Sandecker's face lit up. “The Welland Canal separates Lake Erie from Lake Ontario.”

“It does indeed,” agreed Perlmutter.

“My God,” Gunn muttered. “That means the Princess Dou Wan didn't disappear in the ocean but sank in one of the Great Lakes.”

“Who would have thought it?” Sandecker said more to himself than the others.

“Quite a feat of seamanship to navigate a ship her size down the St. Lawrence River before the seaway was built,” said Pitt.

“The Great Lakes,” Gunn echoed the words slowly. “Why would Chiang Kai-shek order a ship filled with priceless art treasures to go thousands of miles out of the way? If he wanted to hide the cargo in the United States, why not San Francisco or Los Angeles as a destination?”

“Colonel Hui Wiay claimed he was not told the ship's final destination. But he did know that Chiang Kai-shek flew agents into the U.S. to arrange for the cargo to be unloaded and stored with the utmost secrecy. According to him, it was at the direction of officials at the State Department in Washington, who set up the operation.”

“Not a bad plan,” said Pitt. “The main port terminals along the East and West coasts were too open. The dockworkers would have known what they were unloading in a second. Word would have spread like wildfire. The Communist leaders back in China would never have suspected their national treasures were to be smuggled into America's heartland and hidden.”

“Seems to me a naval base would have been the obvious choice if they wanted secrecy,” suggested Harper.

“That would have taken a direct order from the White House,” said Sandecker. “They were already catching flak from Communist Romania and Hungary for keeping their royal jewels in a Washington vault after the American Army found them hidden in a salt mine in Austria immediately after the war.”

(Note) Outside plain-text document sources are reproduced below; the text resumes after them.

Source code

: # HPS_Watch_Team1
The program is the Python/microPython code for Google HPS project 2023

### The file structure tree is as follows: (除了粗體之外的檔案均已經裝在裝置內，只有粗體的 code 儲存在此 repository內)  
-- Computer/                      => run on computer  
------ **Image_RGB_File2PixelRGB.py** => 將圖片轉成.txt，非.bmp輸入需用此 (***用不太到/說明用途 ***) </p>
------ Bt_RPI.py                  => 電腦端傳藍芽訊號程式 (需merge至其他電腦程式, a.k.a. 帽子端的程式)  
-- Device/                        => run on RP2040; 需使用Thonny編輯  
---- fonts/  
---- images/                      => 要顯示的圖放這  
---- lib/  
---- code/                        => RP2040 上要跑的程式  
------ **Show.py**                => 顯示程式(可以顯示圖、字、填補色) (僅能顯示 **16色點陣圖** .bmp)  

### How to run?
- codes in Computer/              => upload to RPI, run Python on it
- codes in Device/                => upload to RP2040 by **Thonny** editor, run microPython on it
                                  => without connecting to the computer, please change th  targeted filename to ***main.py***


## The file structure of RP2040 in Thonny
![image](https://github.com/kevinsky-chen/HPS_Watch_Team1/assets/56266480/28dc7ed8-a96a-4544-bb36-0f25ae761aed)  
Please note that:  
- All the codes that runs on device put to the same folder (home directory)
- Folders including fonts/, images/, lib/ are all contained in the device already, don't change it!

Pitt said, “Not a bad plan when you think about it. Communist Chinese intelligence agents would have put their money on San Francisco. They probably had agents crawling over the dock terminals around the bay, waiting for the Princess Dou Wan to steam under the Golden Gate Bridge, never dreaming the ship was actually headed for a port in the Great Lakes.”

“Yes, but what port?” said Gunn. “And on which lake?”

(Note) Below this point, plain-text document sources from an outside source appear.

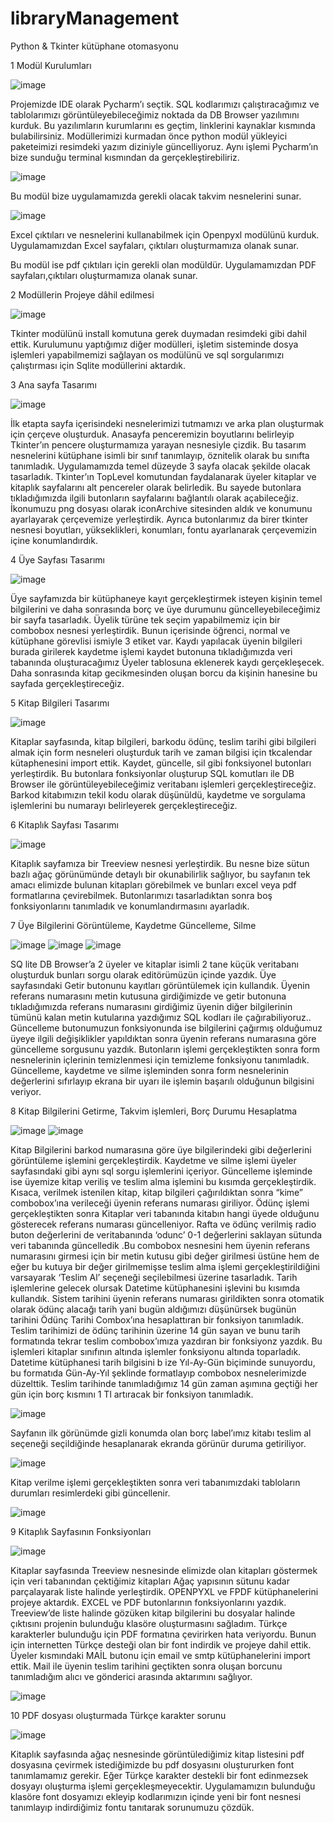 # libraryManagement
Python &amp; Tkinter kütüphane otomasyonu

1	Modül Kurulumları

![image](https://user-images.githubusercontent.com/26578414/168471680-d68e4399-9943-471a-950e-0160819a746a.png)

Projemizde IDE olarak Pycharm’ı seçtik. SQL kodlarımızı çalıştıracağımız ve tablolarımızı görüntüleyebileceğimiz noktada da DB Browser yazılımını kurduk. Bu yazılımların kurumlarını es geçtim, linklerini kaynaklar kısmında bulabilirsiniz.
Modüllerimizi kurmadan önce python modül yükleyici paketeimizi resimdeki yazım diziniyle güncelliyoruz. Aynı işlemi Pycharm’ın bize sunduğu terminal kısmından da gerçekleştirebiliriz.

![image](https://user-images.githubusercontent.com/26578414/168471691-e66b7518-a489-4b8a-bec5-9dd7f723ad27.png)
 
Bu modül bize uygulamamızda gerekli olacak takvim nesnelerini sunar. 

 ![image](https://user-images.githubusercontent.com/26578414/168471701-6455465b-a1fa-46fc-b4fb-82dcb47a2234.png)

Excel çıktıları ve nesnelerini kullanabilmek için Openpyxl modülünü kurduk. Uygulamamızdan Excel sayfaları, çıktıları oluşturmamıza olanak sunar.


 
Bu modül ise pdf çıktıları için gerekli olan modüldür. Uygulamamızdan PDF sayfaları,çıktıları oluşturmamıza olanak sunar.

2	Modüllerin Projeye dâhil edilmesi

 ![image](https://user-images.githubusercontent.com/26578414/168471709-f208e922-0c96-4e8b-8dd7-7a952035b8cd.png)

Tkinter modülünü install komutuna gerek duymadan resimdeki gibi dahil ettik. Kurulumunu yaptığımız diğer modülleri, işletim sisteminde dosya işlemleri yapabilmemizi sağlayan os modülünü ve sql sorgularımızı çalıştırması için Sqlite modüllerini aktardık.

3	Ana sayfa Tasarımı

 ![image](https://user-images.githubusercontent.com/26578414/168471719-43f19a1b-4be1-44a6-9cba-c31d97da9476.png)

İlk etapta sayfa içerisindeki nesnelerimizi tutmamızı ve arka plan oluşturmak için çerçeve oluşturduk. 
Anasayfa penceremizin boyutlarını belirleyip Tkinter’ın pencere oluşturmamıza yarayan nesnesiyle çizdik. Bu tasarım nesnelerini kütüphane isimli bir sınıf tanımlayıp, öznitelik olarak bu sınıfta tanımladık. 
Uygulamamızda temel düzeyde 3 sayfa olacak şekilde olacak tasarladık. Tkinter’ın TopLevel komutundan faydalanarak üyeler kitaplar ve kitaplık sayfalarını alt pencereler olarak belirledik. Bu sayede butonlara tıkladığımızda ilgili butonların sayfalarını bağlantılı olarak açabileceğiz. İkonumuzu png dosyası olarak iconArchive sitesinden aldık ve konumunu ayarlayarak çerçevemize yerleştirdik. Ayrıca butonlarımız da birer tkinter nesnesi boyutları, yükseklikleri, konumları, fontu ayarlanarak çerçevemizin içine konumlandırdık.

4	Üye Sayfası Tasarımı

 ![image](https://user-images.githubusercontent.com/26578414/168471726-05008992-4394-4e71-b2c7-845d70df247b.png)

Üye sayfamızda bir kütüphaneye kayıt gerçekleştirmek isteyen kişinin temel bilgilerini ve daha sonrasında borç ve üye durumunu güncelleyebileceğimiz bir sayfa tasarladık. Üyelik türüne tek seçim yapabilmemiz için bir combobox nesnesi yerleştirdik. Bunun içerisinde öğrenci, normal ve kütüphane görevlisi ismiyle 3 etiket var. Kaydı yapılacak üyenin bilgileri burada girilerek kaydetme işlemi kaydet butonuna tıkladığımızda veri tabanında oluşturacağımız Üyeler tablosuna eklenerek kaydı gerçekleşecek. Daha sonrasında kitap gecikmesinden oluşan borcu da kişinin hanesine bu sayfada gerçekleştireceğiz.


5	Kitap Bilgileri Tasarımı

![image](https://user-images.githubusercontent.com/26578414/168471740-14c32cd2-02d1-4238-b989-ec640c8e3745.png)

Kitaplar sayfasında, kitap bilgileri, barkodu ödünç, teslim tarihi gibi bilgileri almak için form nesneleri  oluşturduk tarih ve zaman bilgisi için tkcalendar kütaphenesini import ettik. Kaydet, güncelle, sil gibi fonksiyonel butonları yerleştirdik. Bu butonlara fonksiyonlar oluşturup SQL komutları ile DB Browser ile  görüntüleyebileceğimiz veritabanı işlemleri gerçekleştireceğiz. Barkod kitabımızın tekil kodu olarak düşünüldü, kaydetme  ve sorgulama işlemlerini bu numarayı belirleyerek gerçekleştireceğiz. 


6	Kitaplık Sayfası Tasarımı

![image](https://user-images.githubusercontent.com/26578414/168471753-fb7aa54a-2785-4efc-a92a-1174ddb3ec46.png)

Kitaplık sayfamıza bir Treeview nesnesi yerleştirdik. Bu nesne bize sütun bazlı ağaç görünümünde detaylı bir okunabilirlik sağlıyor, bu sayfanın tek amacı elimizde bulunan kitapları görebilmek ve bunları excel veya pdf formatlarına çevirebilmek. Butonlarımızı tasarladıktan sonra boş fonksiyonlarını tanımladık ve konumlandırmasını ayarladık.

7 Üye Bilgilerini Görüntüleme, Kaydetme Güncelleme, Silme 

![image](https://user-images.githubusercontent.com/26578414/168471760-569a0c88-c17a-40ff-8143-5036f30c151f.png)
![image](https://user-images.githubusercontent.com/26578414/168471761-92bab768-bb74-4371-b8f8-030ef4b7de6d.png)
![image](https://user-images.githubusercontent.com/26578414/168471780-451de66f-a419-4e63-9299-bfee0dd1223b.png)

SQ lite DB Browser’a 2 üyeler ve kitaplar isimli 2 tane küçük veritabanı oluşturduk bunları sorgu olarak editörümüzün içinde yazdık. Üye sayfasındaki Getir butonunu kayıtları görüntülemek için kullandık. Üyenin referans numarasını metin kutusuna girdiğimizde ve getir butonuna tıkladığımızda referans numarasını girdiğimiz üyenin diğer bilgilerinin tümünü kalan metin kutularına yazdığımız SQL kodları ile çağırabiliyoruz.. Güncelleme butonumuzun fonksiyonunda ise bilgilerini çağırmış olduğumuz üyeye ilgili değişiklikler yapıldıktan sonra üyenin referans numarasına göre güncelleme sorgusunu yazdık. Butonların işlemi gerçekleştikten sonra form nesnelerinin içlerinin temizlenmesi için temizleme fonksiyonu tanımladık. Güncelleme, kaydetme ve silme işleminden sonra form nesnelerinin değerlerini sıfırlayıp ekrana bir uyarı ile işlemin başarılı olduğunun bilgisini veriyor. 

8	Kitap Bilgilerini Getirme, Takvim işlemleri, Borç Durumu Hesaplatma

![image](https://user-images.githubusercontent.com/26578414/168471783-d6fc5442-e614-45fd-b2c3-8531e5f39753.png)
![image](https://user-images.githubusercontent.com/26578414/168471786-b2c70fce-c47c-49fd-bf35-c0419e65a7cb.png)

Kitap Bilgilerini barkod numarasına göre üye bilgilerindeki gibi değerlerini görüntüleme işlemini gerçekleştirdik. Kaydetme ve silme işlemi üyeler sayfasındaki gibi aynı sql sorgu işlemlerini içeriyor. Güncelleme işleminde ise üyemize kitap veriliş ve teslim alma işlemini bu kısımda gerçekleştirdik. Kısaca, verilmek istenilen kitap, kitap bilgileri çağırıldıktan sonra “kime” combobox’ına verileceği üyenin referans numarası giriliyor. Ödünç işlemi gerçekleştikten sonra Kitaplar veri tabanında kitabın hangi üyede olduğunu gösterecek referans numarası güncelleniyor. 
Rafta ve ödünç verilmiş radio buton değerlerini de veritabanında ‘odunc’ 0-1 değerlerini saklayan sütunda veri tabanında güncelledik .Bu combobox nesnesini hem üyenin referans numarasını girmesi için bir metin kutusu gibi değer girilmesi üstüne hem de eğer bu kutuya bir değer girilmemişse teslim alma işlemi gerçekleştirildiğini varsayarak ‘Teslim Al’ seçeneği seçilebilmesi üzerine tasarladık. Tarih  işlemlerine gelecek olursak Datetime kütüphanesini işlevini bu kısımda  kullandık. Sistem tarihini üyenin referans numarası girildikten sonra otomatik olarak ödünç alacağı tarih yani bugün aldığımızı düşünürsek bugünün tarihini Ödünç Tarihi Combox’ına hesaplattıran bir fonksiyon tanımladık. Teslim tarihimizi de ödünç tarihinin üzerine 14 gün sayan ve bunu tarih formatında tekrar teslim combobox’ımıza yazdıran bir fonksiyonz yazdık. Bu işlemleri kitaplar sınıfının altında işlemler fonksiyonu altında toparladık. Datetime kütüphanesi tarih bilgisini b ize Yıl-Ay-Gün biçiminde sunuyordu, bu formatıda Gün-Ay-Yıl şeklinde formatlayıp combobox nesnelerimizde düzelttik. Teslim tarihinde tanımladığımız 14 gün zaman aşımına geçtiği her gün için borç kısmını 1 Tl artıracak  bir fonksiyon tanımladık. 

 ![image](https://user-images.githubusercontent.com/26578414/168471795-76fc4702-fee5-49c5-9d42-b3f4bf2fb17f.png)

Sayfanın ilk görünümde gizli konumda olan borç label’ımız kitabı teslim al seçeneği seçildiğinde hesaplanarak ekranda görünür duruma getiriliyor.

![image](https://user-images.githubusercontent.com/26578414/168471831-ac94233f-8d72-4469-ac9e-342e6d6ae9b4.png)

Kitap verilme işlemi gerçekleştikten sonra veri tabanımızdaki tabloların durumları resimlerdeki gibi güncellenir. 
 
![image](https://user-images.githubusercontent.com/26578414/168471836-b22b26c4-19dd-4cfe-bd0b-ffe651e90d91.png)

9	Kitaplık Sayfasının Fonksiyonları
 
![image](https://user-images.githubusercontent.com/26578414/168471843-fa4e2c9e-3427-4dcb-ba74-4ab8f4e59c51.png)

Kitaplar sayfasında Treeview nesnesinde elimizde olan kitapları  göstermek için veri tabanından çektiğimiz kitapları Ağaç yapısının sütunu kadar parçalayarak liste halinde yerleştirdik. OPENPYXL ve FPDF kütüphanelerini projeye aktardık. EXCEL ve PDF butonlarının fonksiyonlarını yazdık. Treeview’de liste halinde gözüken kitap bilgilerini bu dosyalar halinde çıktısını projenin bulunduğu klasöre oluşturmasını sağladım. Türkçe karakterler bulunduğu için PDF formatına çevirirken hata veriyordu. Bunun için internetten Türkçe desteği olan bir font indirdik ve projeye dahil ettik. Üyeler kısmındaki MAİL butonu için email ve smtp kütüphanelerini import ettik. Mail ile üyenin teslim tarihini geçtikten sonra oluşan borcunu tanımladığım alıcı ve gönderici arasında aktarımını sağlıyor. 

 ![image](https://user-images.githubusercontent.com/26578414/168471852-ae852bcb-2e64-414f-9815-2b6e8c25f8c6.png)


10	PDF dosyası oluşturmada Türkçe karakter sorunu

 ![image](https://user-images.githubusercontent.com/26578414/168471863-543dcfdf-9b67-4081-adf3-94e38fdf0c6c.png)

Kitaplık sayfasında ağaç nesnesinde görüntülediğimiz kitap listesini pdf dosyasına çevirmek istediğimizde bu pdf dosyasını oluştururken font tanımlamamız gerekir. Eğer Türkçe karakter destekli bir font edinmezsek dosyayı oluşturma işlemi gerçekleşmeyecektir. 
Uygulamamızın bulunduğu klasöre font dosyamızı ekleyip kodlarımızın içinde yeni bir font nesnesi tanımlayıp indirdiğimiz fontu tanıtarak sorunumuzu çözdük.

They all turned to Perlmutter. “I can't give you an exact location,” he said candidly, “but I do have a lead who might direct us to a ballpark location containing the wreck.”

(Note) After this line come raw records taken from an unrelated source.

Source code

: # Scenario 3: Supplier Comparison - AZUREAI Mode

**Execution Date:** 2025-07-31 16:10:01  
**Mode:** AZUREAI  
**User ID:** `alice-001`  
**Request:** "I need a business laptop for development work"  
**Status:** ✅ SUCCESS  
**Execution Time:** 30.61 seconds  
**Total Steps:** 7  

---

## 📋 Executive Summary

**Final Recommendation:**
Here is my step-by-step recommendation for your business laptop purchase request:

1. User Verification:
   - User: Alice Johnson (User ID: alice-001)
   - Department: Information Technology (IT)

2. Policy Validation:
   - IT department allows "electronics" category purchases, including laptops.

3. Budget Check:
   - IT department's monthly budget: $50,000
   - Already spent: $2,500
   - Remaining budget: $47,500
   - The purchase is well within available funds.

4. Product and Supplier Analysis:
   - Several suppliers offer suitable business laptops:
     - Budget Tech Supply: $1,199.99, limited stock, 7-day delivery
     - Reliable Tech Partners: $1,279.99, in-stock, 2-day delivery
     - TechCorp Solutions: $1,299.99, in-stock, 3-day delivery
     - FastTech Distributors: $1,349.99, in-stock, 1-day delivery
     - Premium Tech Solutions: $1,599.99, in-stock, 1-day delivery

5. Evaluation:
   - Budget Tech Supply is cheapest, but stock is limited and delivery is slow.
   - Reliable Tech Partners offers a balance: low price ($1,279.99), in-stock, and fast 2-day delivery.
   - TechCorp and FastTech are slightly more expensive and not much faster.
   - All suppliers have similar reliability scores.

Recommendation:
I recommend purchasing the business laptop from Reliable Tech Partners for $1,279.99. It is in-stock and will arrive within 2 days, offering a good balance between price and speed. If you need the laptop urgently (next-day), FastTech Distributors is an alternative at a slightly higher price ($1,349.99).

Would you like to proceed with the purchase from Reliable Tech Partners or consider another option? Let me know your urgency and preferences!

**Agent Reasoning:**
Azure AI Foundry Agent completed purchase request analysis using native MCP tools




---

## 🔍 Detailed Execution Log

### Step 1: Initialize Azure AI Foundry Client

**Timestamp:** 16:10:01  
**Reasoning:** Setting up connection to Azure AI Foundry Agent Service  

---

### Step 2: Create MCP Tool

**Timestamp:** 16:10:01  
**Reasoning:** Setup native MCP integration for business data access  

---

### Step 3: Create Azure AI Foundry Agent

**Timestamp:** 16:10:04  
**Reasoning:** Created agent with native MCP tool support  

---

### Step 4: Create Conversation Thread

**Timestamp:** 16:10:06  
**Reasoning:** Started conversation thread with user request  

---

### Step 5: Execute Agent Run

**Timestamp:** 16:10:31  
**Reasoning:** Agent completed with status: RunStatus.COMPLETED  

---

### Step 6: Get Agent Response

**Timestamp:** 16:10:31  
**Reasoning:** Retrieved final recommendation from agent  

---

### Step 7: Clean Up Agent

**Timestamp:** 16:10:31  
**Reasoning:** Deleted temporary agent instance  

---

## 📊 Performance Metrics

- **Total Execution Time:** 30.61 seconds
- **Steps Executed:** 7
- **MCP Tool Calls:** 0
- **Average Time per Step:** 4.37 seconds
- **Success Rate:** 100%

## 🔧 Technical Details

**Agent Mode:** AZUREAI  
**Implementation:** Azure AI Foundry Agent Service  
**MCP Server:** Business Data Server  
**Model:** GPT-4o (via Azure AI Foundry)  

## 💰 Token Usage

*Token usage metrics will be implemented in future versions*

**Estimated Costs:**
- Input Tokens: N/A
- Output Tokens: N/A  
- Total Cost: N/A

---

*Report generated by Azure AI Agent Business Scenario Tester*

“This person has information you don't?” asked Pitt unbelievingly.

“He does.”

Sandecker looked steadily at Perlmutter. “You've questioned him?”

“Not yet. I thought I'd leave that up to you.”

“How can you be sure he's reliable?” asked Julia.

“Because he was an eyewitness.”

Everyone stared openly at Perlmutter. Finally, Pitt asked the obvious question in their minds. “He saw the Princess Dou Wan go down?”

“Better yet, lan 'Hong Kong' Gallagher was the only survivor. He was the ship's chief engineer, so if anyone can provide details of the sinking, he can. Gallagher never went back to China but remained in the States, eventually becoming a citizen and shipping out again on an American line before retiring.”

“Is he still living?”

“My very same question to Yaeger,” answered Perlmutter with a smile wide with teeth. “He and his wife retired to a lakefront town called Manitowoc on the Wisconsin side of Lake Michigan. I have Gallagher's address and phone number right here. If he can't point the way to the wreck, nobody can.”

Pitt came over and shook Perlmutter's hand and said warmly, “You do good work, St. Julien. My congratulations on an extraordinary piece of research.”

“I'll drink to that,” said a happy Perlmutter, ignoring the tea and pouring another glass of the forty-year-old port.

“Now, Peter,” Pitt said, focusing his eyes on Harper. “My question to you is what if Qin Shang should return to the United States?”

“Unless he goes completely insane, he would never come back.”

“But if he does?”

“He'd be arrested the minute he stepped off the plane and placed in a federal prison until his trial on at least forty different charges, including mass murder.”

Pitt turned back to Perlmutter. “St. Julien, you once mentioned a respected Chinese researcher you've worked with in the past who was interested in the Princess Dou Wan.”